Inman

Technicality lets tenant assign lease to friend

Q: My tenant assigned his lease to his friend without my consent, and I didn’t realize it until the new "tenant" withheld rent over repairs. I lost — believe it or not, the case turned on the anti-assignment clause and the difference between "cannot" and "may not." This seems the height of legal nit-picking. Can you explain it? –Jarod H.

A: I’m wading a bit into the unknown to try to answer your question, but I can give it a try. A similar case came up recently in Connecticut, involving a commercial lease.

Anti-assignment and subletting clauses are common in both commercial and residential leases. The purpose is to prevent tenants from turning over leases to people whom the landlord has not screened and approved, i.e., people who may not be suitable as tenants. In a commercial context, even the sale of a business to another business may be considered an assignment, which in practice means that the landlord must agree to the sale if the new owner wants to continue to operate its acquired business at the same location.

Now then, on to semantics. Suppose your anti-assignment clause reads, "Tenant may not assign or sublet the premises without the landlord’s written consent." Strictly speaking, this limits the tenant’s right to sublet, not its power to do so. In practice, this means that if the tenant disobeys the clause and sublets without consent, the landlord can respond by voiding the lease — by terminating and evicting, if necessary. The clause is known as a "restrictive" clause, voidable by the landlord. Importantly, until the landlord voids the lease, the new "tenant" has stepped into the shoes of the former tenant.
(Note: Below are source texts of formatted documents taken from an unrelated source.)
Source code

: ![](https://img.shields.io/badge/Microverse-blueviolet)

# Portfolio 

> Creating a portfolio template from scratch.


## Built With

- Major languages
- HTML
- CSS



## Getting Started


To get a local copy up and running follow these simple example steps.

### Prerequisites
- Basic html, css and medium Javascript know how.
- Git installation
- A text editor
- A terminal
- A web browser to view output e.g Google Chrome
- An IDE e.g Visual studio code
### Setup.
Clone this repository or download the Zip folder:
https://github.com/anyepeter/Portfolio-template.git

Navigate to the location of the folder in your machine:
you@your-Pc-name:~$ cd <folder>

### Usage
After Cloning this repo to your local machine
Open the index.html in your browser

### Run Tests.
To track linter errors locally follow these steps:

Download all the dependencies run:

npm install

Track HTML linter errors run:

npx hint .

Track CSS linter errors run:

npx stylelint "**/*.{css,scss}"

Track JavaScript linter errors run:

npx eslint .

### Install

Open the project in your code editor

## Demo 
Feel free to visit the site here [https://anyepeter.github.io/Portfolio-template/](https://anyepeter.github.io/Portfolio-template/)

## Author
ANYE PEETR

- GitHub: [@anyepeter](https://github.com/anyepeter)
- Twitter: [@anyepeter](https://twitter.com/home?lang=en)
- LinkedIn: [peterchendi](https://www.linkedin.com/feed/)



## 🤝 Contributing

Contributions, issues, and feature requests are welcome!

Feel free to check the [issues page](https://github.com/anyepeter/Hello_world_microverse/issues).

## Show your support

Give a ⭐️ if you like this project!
Contrast the wording just discussed with this one: "Tenant cannot assign or sublet the premises without the landlord’s written consent." To some courts, this is a different animal — it restricts not the right, but the power of the tenant to act. In other words, when a tenant violates this clause, by subletting without consent, the sublet is void immediately, and the new occupant has no rights under the lease. This tenant could not insist on repairs, or any other right, whereas the former tenant arguably may have tenant rights until the landlord terminates the lease on the grounds of the former tenant’s breach. To drive home the point that an assignment made in violation of a "cannot" clause will not take effect, lawyers will often add language like, "Any assignment made contrary to this clause is void ab initio [from the beginning]."

I agree, this may seem like nit-picking in the extreme. And not all judges will adopt this analysis. If you lost your case because your anti-assignment clause restricted only the right, and not the power to assign, this may be the reason.

Q: My landlord is bugging me with suggestive remarks and questions about my social life. I’ve told him to stop, but he hasn’t. He’s threatened me, too, warning that if I sue him and lose, I’ll have to pay for his attorney and court costs. It seems that I would, since my lease has an "attorney’s fees" clause that says that the loser pays the winner’s costs and fees. I know lawyers are expensive and lawsuits are not sure winners, and I don’t know if I could pay. –Alice E.

A: The clause in your lease is common, but it applies only to lawsuits that concern the meaning and implementation of the lease. For example, if you fail to pay the rent and the landlord has to go to court to evict you, the clause means you’ll pay the landlord’s attorney’s fees and court costs. Or, if the landlord fails to return your security deposit and you successfully sue to get it back, you’ll be able to collect your fees and costs from him. In practice, the attorney’s fees clause is used mostly in eviction lawsuits, because most other legal spats over the tenancy end up in small claims court. In many states, you can’t bring a lawyer to small claims court (though there are modest filing fees).

What you’re describing, however, is a problem that, if it goes to court, will not be covered by the attorney fees clause in your lease. That’s because behavior like the kind you describe is not governed or contemplated by the lease. This means that the general rule — each side pays its own fees and costs — will apply, unless a specific state law directs that in your type of case, the loser pays the winner’s fees and costs. You’ll need to check with a lawyer in your state familiar with harassment lawsuits to find out.

But first, consider filing a complaint with the Department of Housing and Urban Development (HUD) or your state’s agency responsible for enforcing antidiscrimination laws. The behavior you describe is actually a form of discrimination, under both federal and state law. These agencies have lawyers who will evaluate and handle your case, and you will not be asked to front your own fees or costs.